## WHAT THE TASK ASKS:
Pictures aside, each entry has to be returned exactly as it stands.

━━━ MATERIAL PROVIDED

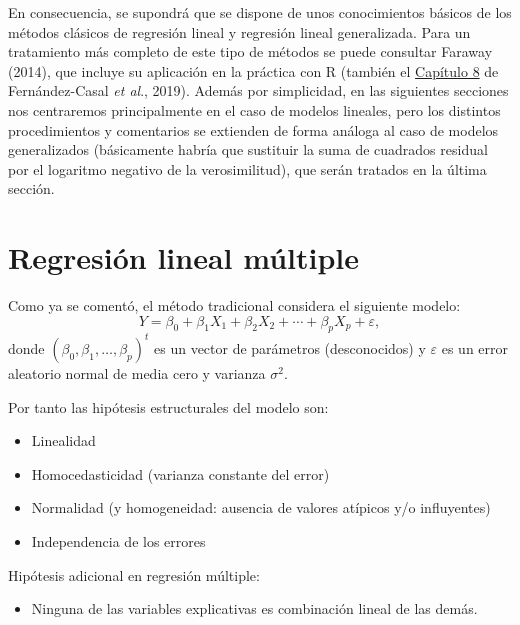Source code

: \documentclass[
]{book}
\providecommand{\tightlist}{%
  \setlength{\itemsep}{0pt}\setlength{\parskip}{0pt}}
\theoremstyle{break}
\theoremstyle{definition}
\theoremstyle{definition}
\theoremstyle{definition}
\theoremstyle{remark}
\begin{document}
En consecuencia, se supondrá que se dispone de unos conocimientos básicos de los métodos clásicos de regresión lineal y regresión lineal generalizada.
Para un tratamiento más completo de este tipo de métodos se puede consultar Faraway (2014), que incluye su aplicación en la práctica con R (también el \href{https://rubenfcasal.github.io/intror/modelos-lineales.html}{Capítulo 8} de Fernández-Casal \emph{et al}., 2019).
Además por simplicidad, en las siguientes secciones nos centraremos principalmente en el caso de modelos lineales, pero los distintos procedimientos y comentarios se extienden de forma análoga al caso de modelos generalizados (básicamente habría que sustituir la suma de cuadrados residual por el logaritmo negativo de la verosimilitud), que serán tratados en la última sección.

\hypertarget{reg-multiple}{%
\section{Regresión lineal múltiple}\label{reg-multiple}}

Como ya se comentó, el método tradicional considera el siguiente modelo:
\begin{equation} 
  Y = \beta_{0}+\beta_{1}X_{1}+\beta_{2}X_{2}+\cdots+\beta_{p}X_{p} + \varepsilon,
  \label{eq:modelo-rlm}
\end{equation}
donde \(\left( \beta_{0},\beta_{1},\ldots,\beta_{p}\right)^t\) es un vector de parámetros (desconocidos) y \(\varepsilon\) es un error aleatorio normal de media cero y varianza \(\sigma^2\).

Por tanto las hipótesis estructurales del modelo son:

\begin{itemize}
\item
  Linealidad
\item
  Homocedasticidad (varianza constante del error)
\item
  Normalidad (y homogeneidad: ausencia de valores atípicos y/o influyentes)
\item
  Independencia de los errores
\end{itemize}

Hipótesis adicional en regresión múltiple:

\begin{itemize}
\tightlist
\item
  Ninguna de las variables explicativas es combinación lineal de las demás.
\end{itemize}
\end{document}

━━━━━━

## SOLUTION TO THIS PROBLEM:
Source code

: \documentclass[
]{book}
\providecommand{\tightlist}{%
  \setlength{\itemsep}{0pt}\setlength{\parskip}{0pt}}
\theoremstyle{break}
\theoremstyle{definition}
\theoremstyle{definition}
\theoremstyle{definition}
\theoremstyle{remark}
\begin{document}
En consecuencia, se supondrá que se dispone de unos conocimientos básicos de los métodos clásicos de regresión lineal y regresión lineal generalizada.
Para un tratamiento más completo de este tipo de métodos se puede consultar Faraway (2014), que incluye su aplicación en la práctica con R (también el \href{https://rubenfcasal.github.io/intror/modelos-lineales.html}{Capítulo 8} de Fernández-Casal \emph{et al}., 2019).
Además por simplicidad, en las siguientes secciones nos centraremos principalmente en el caso de modelos lineales, pero los distintos procedimientos y comentarios se extienden de forma análoga al caso de modelos generalizados (básicamente habría que sustituir la suma de cuadrados residual por el logaritmo negativo de la verosimilitud), que serán tratados en la última sección.

\hypertarget{reg-multiple}{%
\section{Regresión lineal múltiple}\label{reg-multiple}}

Como ya se comentó, el método tradicional considera el siguiente modelo:
\begin{equation} 
  Y = \beta_{0}+\beta_{1}X_{1}+\beta_{2}X_{2}+\cdots+\beta_{p}X_{p} + \varepsilon,
  \label{eq:modelo-rlm}
\end{equation}
donde \(\left( \beta_{0},\beta_{1},\ldots,\beta_{p}\right)^t\) es un vector de parámetros (desconocidos) y \(\varepsilon\) es un error aleatorio normal de media cero y varianza \(\sigma^2\).

Por tanto las hipótesis estructurales del modelo son:

\begin{itemize}
\item
  Linealidad
\item
  Homocedasticidad (varianza constante del error)
\item
  Normalidad (y homogeneidad: ausencia de valores atípicos y/o influyentes)
\item
  Independencia de los errores
\end{itemize}

Hipótesis adicional en regresión múltiple:

\begin{itemize}
\tightlist
\item
  Ninguna de las variables explicativas es combinación lineal de las demás.
\end{itemize}
\end{document}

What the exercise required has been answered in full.